Dataset excerpts:
/---

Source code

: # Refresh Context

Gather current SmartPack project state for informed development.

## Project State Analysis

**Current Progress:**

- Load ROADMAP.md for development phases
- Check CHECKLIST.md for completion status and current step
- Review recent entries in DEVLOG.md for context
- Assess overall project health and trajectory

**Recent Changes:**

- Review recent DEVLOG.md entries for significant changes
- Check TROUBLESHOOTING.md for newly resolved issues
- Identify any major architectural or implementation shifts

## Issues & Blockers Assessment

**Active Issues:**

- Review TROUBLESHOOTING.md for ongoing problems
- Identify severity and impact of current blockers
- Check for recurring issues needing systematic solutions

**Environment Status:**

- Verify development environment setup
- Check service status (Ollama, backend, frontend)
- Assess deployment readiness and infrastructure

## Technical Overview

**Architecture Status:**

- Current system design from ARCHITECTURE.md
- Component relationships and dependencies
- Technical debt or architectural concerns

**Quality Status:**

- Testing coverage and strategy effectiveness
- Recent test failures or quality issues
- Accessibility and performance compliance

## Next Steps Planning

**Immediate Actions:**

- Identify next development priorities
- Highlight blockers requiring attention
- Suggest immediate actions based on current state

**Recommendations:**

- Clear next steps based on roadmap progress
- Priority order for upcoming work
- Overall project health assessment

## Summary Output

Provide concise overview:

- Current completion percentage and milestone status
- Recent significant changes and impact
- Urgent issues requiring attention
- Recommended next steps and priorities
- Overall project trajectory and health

\---
/---

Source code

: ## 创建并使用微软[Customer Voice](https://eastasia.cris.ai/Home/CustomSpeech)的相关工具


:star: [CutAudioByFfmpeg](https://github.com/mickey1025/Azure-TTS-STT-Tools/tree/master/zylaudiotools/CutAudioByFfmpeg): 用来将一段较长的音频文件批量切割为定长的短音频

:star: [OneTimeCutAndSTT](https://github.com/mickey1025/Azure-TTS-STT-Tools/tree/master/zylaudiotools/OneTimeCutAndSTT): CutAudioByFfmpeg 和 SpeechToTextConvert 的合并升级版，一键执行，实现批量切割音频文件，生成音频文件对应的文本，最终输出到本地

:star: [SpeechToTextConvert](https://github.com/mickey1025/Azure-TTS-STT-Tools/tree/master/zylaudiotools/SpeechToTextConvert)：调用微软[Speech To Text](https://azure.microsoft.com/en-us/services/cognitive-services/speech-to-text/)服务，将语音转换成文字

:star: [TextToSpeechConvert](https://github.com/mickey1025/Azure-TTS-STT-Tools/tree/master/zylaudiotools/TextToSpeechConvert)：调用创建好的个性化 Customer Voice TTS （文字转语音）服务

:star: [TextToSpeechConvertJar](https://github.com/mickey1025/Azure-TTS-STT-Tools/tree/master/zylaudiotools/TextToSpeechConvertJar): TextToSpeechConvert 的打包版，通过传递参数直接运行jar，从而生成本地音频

\---

--- Task statement ---
Above are the records; print exactly the lines from the line with "- Accessibility and performance compliance" to the line with "- Overall project trajectory and health", including both, and nothing else.

--- Result below ---
- Accessibility and performance compliance

## Next Steps Planning

**Immediate Actions:**

- Identify next development priorities
- Highlight blockers requiring attention
- Suggest immediate actions based on current state

**Recommendations:**

- Clear next steps based on roadmap progress
- Priority order for upcoming work
- Overall project health assessment

## Summary Output

Provide concise overview:

- Current completion percentage and milestone status
- Recent significant changes and impact
- Urgent issues requiring attention
- Recommended next steps and priorities
- Overall project trajectory and health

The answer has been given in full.